Australia's Boldest Experiment by Stuart MacIntyre

Australia's Boldest Experiment by Stuart MacIntyre

Author:Stuart MacIntyre
Language: eng
Format: epub
Publisher: NewSouth
Published: 2015-04-08T00:00:00+00:00


Demobilisation was the first of the steps that Trevor Swan identified at the end of hostilities and he thought it would require measures to guard against the ‘immediate displacement consequences’. The calculations of manpower that he performed for the War Commitments Committee were applied during the preparation of the White Paper on Full Employment to produce statistical projections of expenditure, production and employment during the transition period; they suggested it would take time to absorb the 600 000 members of the armed forces and the 200 000 employed in war industries. That was one reason for staging the discharge across the best part of 12 months and for the same reason it was decided to taper off war production rather than bring it to a sudden halt, lest the labour market be flooded with munition workers.
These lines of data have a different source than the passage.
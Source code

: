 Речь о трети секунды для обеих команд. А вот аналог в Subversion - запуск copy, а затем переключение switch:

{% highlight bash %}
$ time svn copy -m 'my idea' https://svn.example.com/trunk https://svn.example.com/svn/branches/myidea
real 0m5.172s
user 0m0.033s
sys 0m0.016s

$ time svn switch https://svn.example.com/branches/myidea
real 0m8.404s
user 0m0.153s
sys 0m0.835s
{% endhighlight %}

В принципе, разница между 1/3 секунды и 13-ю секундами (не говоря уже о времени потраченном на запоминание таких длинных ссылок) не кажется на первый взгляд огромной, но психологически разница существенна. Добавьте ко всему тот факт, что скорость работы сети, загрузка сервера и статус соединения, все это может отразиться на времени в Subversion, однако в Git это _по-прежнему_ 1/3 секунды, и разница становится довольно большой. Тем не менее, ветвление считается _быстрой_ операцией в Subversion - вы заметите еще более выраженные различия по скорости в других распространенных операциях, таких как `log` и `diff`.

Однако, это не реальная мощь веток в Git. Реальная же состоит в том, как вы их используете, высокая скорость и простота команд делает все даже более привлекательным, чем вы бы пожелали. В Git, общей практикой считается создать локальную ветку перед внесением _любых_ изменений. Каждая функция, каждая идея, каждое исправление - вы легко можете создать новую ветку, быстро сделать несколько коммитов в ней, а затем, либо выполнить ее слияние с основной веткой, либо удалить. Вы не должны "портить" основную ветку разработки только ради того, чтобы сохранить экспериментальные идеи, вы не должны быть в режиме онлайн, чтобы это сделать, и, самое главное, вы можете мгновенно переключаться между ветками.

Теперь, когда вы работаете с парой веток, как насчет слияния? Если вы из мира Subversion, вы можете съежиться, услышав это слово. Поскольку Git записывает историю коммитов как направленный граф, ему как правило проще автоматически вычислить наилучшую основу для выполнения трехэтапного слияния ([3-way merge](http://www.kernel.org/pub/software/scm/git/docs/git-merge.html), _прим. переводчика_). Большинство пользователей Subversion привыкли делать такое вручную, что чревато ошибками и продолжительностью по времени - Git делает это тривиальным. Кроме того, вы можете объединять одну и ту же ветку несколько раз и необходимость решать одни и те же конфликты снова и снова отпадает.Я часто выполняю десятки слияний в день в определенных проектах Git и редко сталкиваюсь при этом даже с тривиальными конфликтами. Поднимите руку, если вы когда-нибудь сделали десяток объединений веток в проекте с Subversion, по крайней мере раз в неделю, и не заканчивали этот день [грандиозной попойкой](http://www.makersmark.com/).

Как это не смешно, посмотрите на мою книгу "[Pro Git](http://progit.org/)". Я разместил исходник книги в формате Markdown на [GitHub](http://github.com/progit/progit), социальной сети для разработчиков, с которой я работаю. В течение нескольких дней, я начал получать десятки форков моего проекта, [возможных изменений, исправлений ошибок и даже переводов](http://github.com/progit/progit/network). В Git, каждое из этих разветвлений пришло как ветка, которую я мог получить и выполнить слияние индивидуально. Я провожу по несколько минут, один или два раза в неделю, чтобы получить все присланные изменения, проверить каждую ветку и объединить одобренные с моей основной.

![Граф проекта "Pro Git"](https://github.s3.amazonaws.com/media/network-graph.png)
The fear of unemployment lay dormant during the war. It revived at war’s end, and with it the memories of the humiliation and hardship that had soured the 1930s. A poll conducted in September 1945 asked Australians what they thought about the prospects of employment ‘in the next few years’; only 31 per cent expected there would be jobs for all, with 39 per cent anticipating some unemployment and 28 per cent fearing it would be extensive.19

The fears proved groundless. Of 435 000 demobilisation forms collected by the Re-establishment Division up to June 1946, 336 000 recorded immediate placement in employment. Another 57 000 had deferred placement – presumably they included those soldiers who landed at Sydney in September 1945 – while others were training, did not seek work or were prevented from doing so by disabilities. Just 22 000 of those wishing to rejoin the workforce were not placed within a fortnight of discharge and it was clear that the great majority of them had since found work as only 6800 persons were on unemployment benefit. It was the same with the war workers. Anticipating that as many as 60 000 of these would be displaced, the government provided a special transition allowance to supplement their unemployment benefit, but the numbers claiming it were negligible.20

Far from a surplus of labour, there was a shortage – the Commonwealth Employment Service recorded unfilled vacancies for 22 000 men and 31 000 women in June 1946. While the shortages included some types of skilled labour, they were most pronounced in manual occupations that called for ‘heavy and unpleasant work’. In the case of men these included mining, building and construction, and the production of building materials such as bricks, tiles and timber; apart from the consequences for the housing program, the short supply in these basic industries created bottlenecks in the rest of the economy. The vacancies for women were in textiles, food processing, laundries and other traditionally female occupations.

The shortfall of women was greater because they were leaving the workforce. In the last year of the war there were 745 000 in civilian occupations and 46 000 in the forces. Two years later the number employed had fallen to 639 00.